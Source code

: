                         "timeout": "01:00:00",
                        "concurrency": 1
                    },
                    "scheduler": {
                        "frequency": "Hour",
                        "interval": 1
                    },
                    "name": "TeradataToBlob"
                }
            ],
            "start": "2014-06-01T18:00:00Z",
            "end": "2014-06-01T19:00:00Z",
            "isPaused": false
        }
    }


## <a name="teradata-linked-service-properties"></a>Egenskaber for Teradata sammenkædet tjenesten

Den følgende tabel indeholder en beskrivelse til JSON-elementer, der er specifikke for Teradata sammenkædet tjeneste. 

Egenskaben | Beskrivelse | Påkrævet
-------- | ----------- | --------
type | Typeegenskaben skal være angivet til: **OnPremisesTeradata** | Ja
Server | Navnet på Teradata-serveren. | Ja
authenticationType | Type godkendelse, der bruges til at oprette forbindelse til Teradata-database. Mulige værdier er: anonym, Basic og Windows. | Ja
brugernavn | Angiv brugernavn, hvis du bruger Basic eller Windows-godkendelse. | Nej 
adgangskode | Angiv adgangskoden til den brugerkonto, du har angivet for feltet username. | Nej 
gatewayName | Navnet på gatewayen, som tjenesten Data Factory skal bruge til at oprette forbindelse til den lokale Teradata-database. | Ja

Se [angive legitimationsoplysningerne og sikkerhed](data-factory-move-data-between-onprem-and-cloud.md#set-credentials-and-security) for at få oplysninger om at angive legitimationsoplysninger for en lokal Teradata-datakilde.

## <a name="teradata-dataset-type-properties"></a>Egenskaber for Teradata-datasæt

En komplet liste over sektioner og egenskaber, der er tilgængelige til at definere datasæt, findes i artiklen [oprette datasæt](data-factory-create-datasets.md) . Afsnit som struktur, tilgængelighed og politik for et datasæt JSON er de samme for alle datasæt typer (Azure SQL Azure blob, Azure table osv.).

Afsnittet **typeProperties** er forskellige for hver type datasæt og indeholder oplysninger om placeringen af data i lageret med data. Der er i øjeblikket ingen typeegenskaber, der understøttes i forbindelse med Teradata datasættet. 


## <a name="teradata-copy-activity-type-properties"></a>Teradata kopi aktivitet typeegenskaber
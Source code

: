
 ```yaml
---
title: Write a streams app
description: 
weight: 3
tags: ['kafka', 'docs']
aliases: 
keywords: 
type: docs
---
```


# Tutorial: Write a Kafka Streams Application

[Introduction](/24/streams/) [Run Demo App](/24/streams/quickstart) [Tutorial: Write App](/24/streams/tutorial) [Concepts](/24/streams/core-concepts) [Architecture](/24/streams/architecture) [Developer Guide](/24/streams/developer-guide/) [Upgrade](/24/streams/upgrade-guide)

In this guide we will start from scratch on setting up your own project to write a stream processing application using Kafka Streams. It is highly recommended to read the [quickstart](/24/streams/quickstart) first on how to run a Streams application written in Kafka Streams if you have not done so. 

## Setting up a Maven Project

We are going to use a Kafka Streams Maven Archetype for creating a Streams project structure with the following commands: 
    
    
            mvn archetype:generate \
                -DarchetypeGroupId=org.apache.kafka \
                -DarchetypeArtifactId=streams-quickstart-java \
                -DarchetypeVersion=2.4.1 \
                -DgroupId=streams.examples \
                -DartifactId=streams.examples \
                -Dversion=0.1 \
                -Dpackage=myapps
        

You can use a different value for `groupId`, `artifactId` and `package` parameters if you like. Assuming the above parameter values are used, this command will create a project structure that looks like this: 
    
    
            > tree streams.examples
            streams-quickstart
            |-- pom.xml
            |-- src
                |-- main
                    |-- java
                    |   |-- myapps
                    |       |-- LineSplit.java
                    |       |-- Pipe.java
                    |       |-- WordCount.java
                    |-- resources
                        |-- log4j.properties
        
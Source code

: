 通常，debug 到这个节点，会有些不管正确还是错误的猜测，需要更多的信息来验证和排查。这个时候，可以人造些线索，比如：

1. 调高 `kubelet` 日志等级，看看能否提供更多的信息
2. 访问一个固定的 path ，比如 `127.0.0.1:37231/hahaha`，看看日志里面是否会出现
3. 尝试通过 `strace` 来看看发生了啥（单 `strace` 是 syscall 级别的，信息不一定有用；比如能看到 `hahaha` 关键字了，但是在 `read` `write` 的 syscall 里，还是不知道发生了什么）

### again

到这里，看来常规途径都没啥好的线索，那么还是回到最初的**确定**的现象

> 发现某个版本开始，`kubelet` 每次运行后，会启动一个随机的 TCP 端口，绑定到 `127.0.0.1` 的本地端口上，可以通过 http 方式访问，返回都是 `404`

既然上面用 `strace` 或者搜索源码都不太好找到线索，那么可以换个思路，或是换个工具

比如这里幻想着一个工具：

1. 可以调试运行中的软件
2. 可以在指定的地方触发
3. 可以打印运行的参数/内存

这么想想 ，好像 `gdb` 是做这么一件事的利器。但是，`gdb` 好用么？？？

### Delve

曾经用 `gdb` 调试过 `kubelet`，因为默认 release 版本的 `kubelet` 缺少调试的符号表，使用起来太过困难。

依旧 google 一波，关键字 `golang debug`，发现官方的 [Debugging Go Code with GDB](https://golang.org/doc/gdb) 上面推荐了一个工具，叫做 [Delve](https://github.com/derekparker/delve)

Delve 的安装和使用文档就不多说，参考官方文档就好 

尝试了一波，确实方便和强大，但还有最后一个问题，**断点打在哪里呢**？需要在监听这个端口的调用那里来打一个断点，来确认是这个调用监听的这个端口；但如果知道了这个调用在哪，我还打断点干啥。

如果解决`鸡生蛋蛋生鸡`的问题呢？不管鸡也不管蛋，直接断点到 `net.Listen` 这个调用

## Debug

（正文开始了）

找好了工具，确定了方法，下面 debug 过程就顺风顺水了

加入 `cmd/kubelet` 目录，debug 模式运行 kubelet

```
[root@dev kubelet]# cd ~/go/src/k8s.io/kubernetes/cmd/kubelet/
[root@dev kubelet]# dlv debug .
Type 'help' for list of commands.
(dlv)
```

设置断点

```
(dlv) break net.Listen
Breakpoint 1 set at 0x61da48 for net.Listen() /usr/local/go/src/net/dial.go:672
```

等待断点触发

-*-*-

#### AIM OF THE EXERCISE
Scan the material above for the string "examples". Return each line where it occurs.

#### EXERCISE RESPONSE
                -DgroupId=streams.examples \
                -DartifactId=streams.examples \
            > tree streams.examples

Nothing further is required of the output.